Report each line of the records below that holds the word "appid".

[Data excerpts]
__________________________________________________
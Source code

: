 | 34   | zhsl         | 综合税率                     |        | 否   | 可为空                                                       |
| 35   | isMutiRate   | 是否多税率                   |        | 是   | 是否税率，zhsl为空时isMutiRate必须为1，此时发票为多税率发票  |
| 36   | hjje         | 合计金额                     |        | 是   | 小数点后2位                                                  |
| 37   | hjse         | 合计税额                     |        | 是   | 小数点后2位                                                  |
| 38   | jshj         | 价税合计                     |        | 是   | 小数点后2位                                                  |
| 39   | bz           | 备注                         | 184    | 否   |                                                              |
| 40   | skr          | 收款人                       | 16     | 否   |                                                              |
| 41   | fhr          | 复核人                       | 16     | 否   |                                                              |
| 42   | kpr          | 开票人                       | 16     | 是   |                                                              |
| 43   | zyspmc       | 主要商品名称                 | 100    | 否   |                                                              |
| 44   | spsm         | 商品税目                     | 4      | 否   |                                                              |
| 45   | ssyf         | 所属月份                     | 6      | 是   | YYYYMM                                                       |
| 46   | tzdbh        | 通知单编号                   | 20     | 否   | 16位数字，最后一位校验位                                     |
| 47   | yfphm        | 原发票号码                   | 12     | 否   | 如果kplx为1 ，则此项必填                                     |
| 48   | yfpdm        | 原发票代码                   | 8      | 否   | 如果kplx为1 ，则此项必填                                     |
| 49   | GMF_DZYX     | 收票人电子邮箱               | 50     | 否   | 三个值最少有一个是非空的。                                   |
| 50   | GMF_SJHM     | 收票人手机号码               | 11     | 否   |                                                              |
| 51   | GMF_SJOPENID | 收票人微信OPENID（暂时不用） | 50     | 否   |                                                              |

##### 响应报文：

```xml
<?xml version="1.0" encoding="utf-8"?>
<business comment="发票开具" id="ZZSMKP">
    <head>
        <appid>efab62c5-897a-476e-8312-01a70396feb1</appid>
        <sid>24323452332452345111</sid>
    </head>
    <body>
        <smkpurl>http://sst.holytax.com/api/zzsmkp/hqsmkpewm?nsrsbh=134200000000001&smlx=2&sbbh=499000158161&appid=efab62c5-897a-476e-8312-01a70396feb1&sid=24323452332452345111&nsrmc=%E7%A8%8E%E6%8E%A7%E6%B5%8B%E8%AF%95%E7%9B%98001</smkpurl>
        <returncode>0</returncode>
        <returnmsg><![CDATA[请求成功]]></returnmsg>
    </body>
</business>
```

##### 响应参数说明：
__________________________________________________
## Answer space
        <appid>efab62c5-897a-476e-8312-01a70396feb1</appid>
        <smkpurl>http://sst.holytax.com/api/zzsmkp/hqsmkpewm?nsrsbh=134200000000001&smlx=2&sbbh=499000158161&appid=efab62c5-897a-476e-8312-01a70396feb1&sid=24323452332452345111&nsrmc=%E7%A8%8E%E6%8E%A7%E6%B5%8B%E8%AF%95%E7%9B%98001</smkpurl>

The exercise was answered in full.